How to Choose a DSS-Approved RCFE CE Course (Without Wasting Hours)
Not every "RCFE course" counts toward your certificate. Here's how to verify a vendor, split your live and self-paced hours correctly, and cover the topics DSS actually requires.
Start with vendor approval — everything else is secondary
California RCFE administrator recertification only accepts continuing education from vendors approved by the CDSS Administrator Certification Section. A course can be excellent, taught by a nurse with 30 years of experience, and still count for zero hours if the vendor isn't approved for the RCFE certificate type specifically. Some vendors are approved for ARF but not RCFE, or vice versa.
Before you pay, ask the vendor for their CDSS vendor number and course approval number, and confirm the approval covers RCFE. Reputable trainers will list these on the course page. If a trainer can't produce them, walk away.
Know the math: 40 hours, and how they split
Every two-year certification period, an RCFE administrator needs 40 hours of DSS-approved CE. Within that:
- At least 20 hours must be live — in-person or live-stream instruction. The other 20 may be self-paced/online.
- At least 8 hours must relate to serving residents with Alzheimer's disease or other dementias.
- At least 4 hours must cover laws, regulations, policies, and procedural standards.
A common mistake: buying a 40-hour all-online bundle, finishing it, and discovering only half of it can apply because none of it was live. Check the format breakdown before you enroll, not after.
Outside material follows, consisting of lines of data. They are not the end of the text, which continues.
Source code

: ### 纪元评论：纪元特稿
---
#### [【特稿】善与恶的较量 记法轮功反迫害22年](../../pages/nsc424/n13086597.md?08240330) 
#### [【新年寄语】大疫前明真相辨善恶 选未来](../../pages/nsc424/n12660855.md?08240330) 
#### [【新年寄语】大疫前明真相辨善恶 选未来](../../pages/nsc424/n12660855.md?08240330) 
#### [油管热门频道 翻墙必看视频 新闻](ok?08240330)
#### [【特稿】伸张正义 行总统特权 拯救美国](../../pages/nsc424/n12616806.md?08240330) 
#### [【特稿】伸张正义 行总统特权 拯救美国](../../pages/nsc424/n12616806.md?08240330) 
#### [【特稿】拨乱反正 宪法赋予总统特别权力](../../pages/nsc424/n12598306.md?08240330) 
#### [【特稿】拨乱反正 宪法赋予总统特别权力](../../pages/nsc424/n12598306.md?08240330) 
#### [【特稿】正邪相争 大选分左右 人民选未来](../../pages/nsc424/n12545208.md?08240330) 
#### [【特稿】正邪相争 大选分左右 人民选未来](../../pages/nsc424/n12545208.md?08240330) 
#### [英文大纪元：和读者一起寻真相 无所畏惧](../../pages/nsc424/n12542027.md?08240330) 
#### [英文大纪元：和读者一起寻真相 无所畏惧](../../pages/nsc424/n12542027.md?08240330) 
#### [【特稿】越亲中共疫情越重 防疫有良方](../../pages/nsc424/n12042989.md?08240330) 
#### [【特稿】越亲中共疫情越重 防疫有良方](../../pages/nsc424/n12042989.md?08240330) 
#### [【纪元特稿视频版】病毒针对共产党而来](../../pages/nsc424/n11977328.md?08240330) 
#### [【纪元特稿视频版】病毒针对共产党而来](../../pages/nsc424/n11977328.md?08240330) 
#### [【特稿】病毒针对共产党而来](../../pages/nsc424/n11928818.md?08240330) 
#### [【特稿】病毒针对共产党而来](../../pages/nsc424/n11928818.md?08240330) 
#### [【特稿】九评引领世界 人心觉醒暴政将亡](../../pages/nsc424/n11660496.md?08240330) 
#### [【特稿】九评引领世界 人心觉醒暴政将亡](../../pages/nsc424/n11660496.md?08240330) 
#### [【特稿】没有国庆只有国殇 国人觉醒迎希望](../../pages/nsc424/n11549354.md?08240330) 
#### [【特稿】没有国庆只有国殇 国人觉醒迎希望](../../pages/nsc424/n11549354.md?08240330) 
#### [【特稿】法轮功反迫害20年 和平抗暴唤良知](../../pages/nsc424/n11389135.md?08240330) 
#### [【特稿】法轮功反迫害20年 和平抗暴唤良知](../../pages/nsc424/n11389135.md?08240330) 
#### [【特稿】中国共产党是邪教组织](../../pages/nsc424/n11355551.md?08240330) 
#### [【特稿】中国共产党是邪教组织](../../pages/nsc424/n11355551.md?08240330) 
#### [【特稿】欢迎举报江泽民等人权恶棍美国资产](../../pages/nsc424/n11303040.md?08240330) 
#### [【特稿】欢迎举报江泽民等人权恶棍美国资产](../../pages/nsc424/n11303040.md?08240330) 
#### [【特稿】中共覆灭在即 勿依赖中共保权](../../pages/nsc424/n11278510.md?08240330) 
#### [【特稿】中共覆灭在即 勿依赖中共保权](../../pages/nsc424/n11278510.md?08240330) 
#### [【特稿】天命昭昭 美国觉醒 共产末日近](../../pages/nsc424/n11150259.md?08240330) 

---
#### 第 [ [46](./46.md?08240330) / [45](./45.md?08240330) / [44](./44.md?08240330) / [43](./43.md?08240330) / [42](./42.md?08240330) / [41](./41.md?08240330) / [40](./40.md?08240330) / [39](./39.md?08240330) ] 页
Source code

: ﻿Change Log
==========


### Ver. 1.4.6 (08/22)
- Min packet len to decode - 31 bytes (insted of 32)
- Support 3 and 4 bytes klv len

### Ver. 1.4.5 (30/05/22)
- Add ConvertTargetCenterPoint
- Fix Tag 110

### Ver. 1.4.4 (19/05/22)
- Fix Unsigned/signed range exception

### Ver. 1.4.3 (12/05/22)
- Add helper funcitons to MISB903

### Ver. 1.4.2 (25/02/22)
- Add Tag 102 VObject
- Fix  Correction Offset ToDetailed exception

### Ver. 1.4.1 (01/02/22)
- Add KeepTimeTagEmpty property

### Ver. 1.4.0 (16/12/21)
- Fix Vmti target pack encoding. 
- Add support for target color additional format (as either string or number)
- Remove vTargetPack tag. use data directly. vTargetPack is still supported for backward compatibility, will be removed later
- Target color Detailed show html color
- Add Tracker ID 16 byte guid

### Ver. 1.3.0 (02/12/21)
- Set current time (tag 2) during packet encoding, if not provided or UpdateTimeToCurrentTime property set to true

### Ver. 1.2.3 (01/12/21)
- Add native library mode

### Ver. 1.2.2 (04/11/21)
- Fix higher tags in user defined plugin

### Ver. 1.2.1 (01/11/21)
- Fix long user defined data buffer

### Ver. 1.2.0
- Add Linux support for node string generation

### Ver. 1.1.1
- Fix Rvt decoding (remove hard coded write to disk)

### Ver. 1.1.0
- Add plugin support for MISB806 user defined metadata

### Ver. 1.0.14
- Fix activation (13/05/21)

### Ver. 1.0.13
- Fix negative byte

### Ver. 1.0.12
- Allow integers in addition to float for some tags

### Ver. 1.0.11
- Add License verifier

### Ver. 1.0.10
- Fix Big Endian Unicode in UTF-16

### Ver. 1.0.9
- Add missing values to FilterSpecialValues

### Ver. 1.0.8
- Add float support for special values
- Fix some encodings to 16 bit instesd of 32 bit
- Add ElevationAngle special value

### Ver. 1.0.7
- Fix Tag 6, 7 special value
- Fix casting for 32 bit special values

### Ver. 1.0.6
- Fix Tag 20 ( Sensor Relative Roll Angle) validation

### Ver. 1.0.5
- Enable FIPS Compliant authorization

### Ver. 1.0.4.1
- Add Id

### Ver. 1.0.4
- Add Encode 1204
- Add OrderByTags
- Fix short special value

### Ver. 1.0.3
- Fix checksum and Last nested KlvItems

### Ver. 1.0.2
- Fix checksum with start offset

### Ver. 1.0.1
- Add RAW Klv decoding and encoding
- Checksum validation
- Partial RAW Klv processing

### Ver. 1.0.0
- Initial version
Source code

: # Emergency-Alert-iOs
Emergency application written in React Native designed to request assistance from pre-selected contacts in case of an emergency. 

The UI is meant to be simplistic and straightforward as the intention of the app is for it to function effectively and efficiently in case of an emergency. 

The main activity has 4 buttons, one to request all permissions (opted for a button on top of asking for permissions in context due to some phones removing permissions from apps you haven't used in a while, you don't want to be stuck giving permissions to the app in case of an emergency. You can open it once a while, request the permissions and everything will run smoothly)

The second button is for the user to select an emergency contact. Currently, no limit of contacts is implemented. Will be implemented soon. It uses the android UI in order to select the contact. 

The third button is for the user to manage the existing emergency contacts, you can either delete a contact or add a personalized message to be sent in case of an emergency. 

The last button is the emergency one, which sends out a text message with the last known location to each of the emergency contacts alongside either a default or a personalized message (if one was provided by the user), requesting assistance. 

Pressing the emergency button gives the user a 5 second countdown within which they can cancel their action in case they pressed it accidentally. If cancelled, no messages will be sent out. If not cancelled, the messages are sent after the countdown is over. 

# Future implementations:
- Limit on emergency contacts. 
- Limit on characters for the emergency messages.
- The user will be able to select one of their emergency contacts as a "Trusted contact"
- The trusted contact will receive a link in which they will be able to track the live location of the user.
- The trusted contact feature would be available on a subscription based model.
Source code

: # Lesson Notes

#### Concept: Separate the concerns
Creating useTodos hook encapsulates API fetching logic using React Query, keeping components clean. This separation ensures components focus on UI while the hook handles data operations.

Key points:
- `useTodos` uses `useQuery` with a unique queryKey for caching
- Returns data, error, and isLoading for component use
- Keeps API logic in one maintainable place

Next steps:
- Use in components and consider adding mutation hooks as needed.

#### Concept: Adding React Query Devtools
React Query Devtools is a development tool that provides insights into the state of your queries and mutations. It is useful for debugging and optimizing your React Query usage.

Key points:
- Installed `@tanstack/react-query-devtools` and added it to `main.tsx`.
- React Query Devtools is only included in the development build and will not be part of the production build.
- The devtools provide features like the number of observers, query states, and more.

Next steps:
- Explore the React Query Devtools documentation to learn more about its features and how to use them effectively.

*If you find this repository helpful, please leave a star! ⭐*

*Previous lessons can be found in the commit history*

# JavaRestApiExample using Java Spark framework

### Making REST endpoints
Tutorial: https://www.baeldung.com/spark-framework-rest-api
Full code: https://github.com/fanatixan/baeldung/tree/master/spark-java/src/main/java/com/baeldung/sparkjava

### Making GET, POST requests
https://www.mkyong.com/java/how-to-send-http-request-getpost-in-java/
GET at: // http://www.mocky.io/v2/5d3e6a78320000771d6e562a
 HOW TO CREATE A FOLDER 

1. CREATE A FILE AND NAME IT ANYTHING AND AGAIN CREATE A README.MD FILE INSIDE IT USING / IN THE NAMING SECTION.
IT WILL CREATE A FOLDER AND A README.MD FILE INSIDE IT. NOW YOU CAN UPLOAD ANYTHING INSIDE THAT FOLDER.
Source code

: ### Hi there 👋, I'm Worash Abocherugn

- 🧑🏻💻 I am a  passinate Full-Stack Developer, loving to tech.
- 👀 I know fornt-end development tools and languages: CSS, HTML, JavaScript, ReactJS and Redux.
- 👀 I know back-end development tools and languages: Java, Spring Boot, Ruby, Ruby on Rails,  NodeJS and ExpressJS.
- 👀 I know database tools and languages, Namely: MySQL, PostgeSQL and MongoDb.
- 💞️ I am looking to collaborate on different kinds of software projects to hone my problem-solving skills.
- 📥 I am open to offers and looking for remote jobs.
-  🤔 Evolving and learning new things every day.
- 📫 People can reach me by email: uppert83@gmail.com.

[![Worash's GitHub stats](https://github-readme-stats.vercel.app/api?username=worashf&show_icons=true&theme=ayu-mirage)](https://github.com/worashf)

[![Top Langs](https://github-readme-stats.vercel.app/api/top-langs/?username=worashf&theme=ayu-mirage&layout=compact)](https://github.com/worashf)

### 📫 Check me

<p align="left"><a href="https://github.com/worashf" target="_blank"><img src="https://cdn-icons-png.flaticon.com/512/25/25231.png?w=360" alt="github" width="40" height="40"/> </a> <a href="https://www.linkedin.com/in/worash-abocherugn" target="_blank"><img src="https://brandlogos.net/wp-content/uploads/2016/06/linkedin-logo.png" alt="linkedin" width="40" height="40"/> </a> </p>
Pick topics you'll actually use in the facility
Once the required dementia and law/regulation hours are covered, the rest is your choice — so choose courses that map to your facility's real weak spots. If your last licensing visit surfaced medication documentation gaps, a medication management course pays for itself. (Our Title 22 medication documentation checklist is a good self-audit before picking.)
Good trainers teach the regulation and what a DSS analyst looks for in practice. The best ones connect training to the systems you run day-to-day — which is exactly why we partner with DSS-approved CE and ICTP trainers: their curriculum plus software your staff uses daily means the training actually sticks.
Questions to ask any CE vendor
- What's your CDSS vendor number, and is this course approved for RCFE?
- How many of these hours are live vs self-paced?
- Do you issue certificates the same day, and do they show the course approval number?
- Does this count toward the dementia or laws/regulations requirement?
- What happens if I miss a live session — can I reschedule without losing hours?
Keep proof like DSS will ask for it — because they will
Keep every CE certificate for the full certification period and beyond. When you renew, you submit proof of the 40 hours; if anything is questioned, the certificates are your only defense. Administrators running multiple facilities should keep staff training records just as tightly — Title22's staff and compliance tracking keeps certificates, expirations, and training logs in one place instead of a folder that walks away when someone quits.
This article is general information, not legal advice. Verify current requirements with the CDSS Administrator Certification Section before relying on them.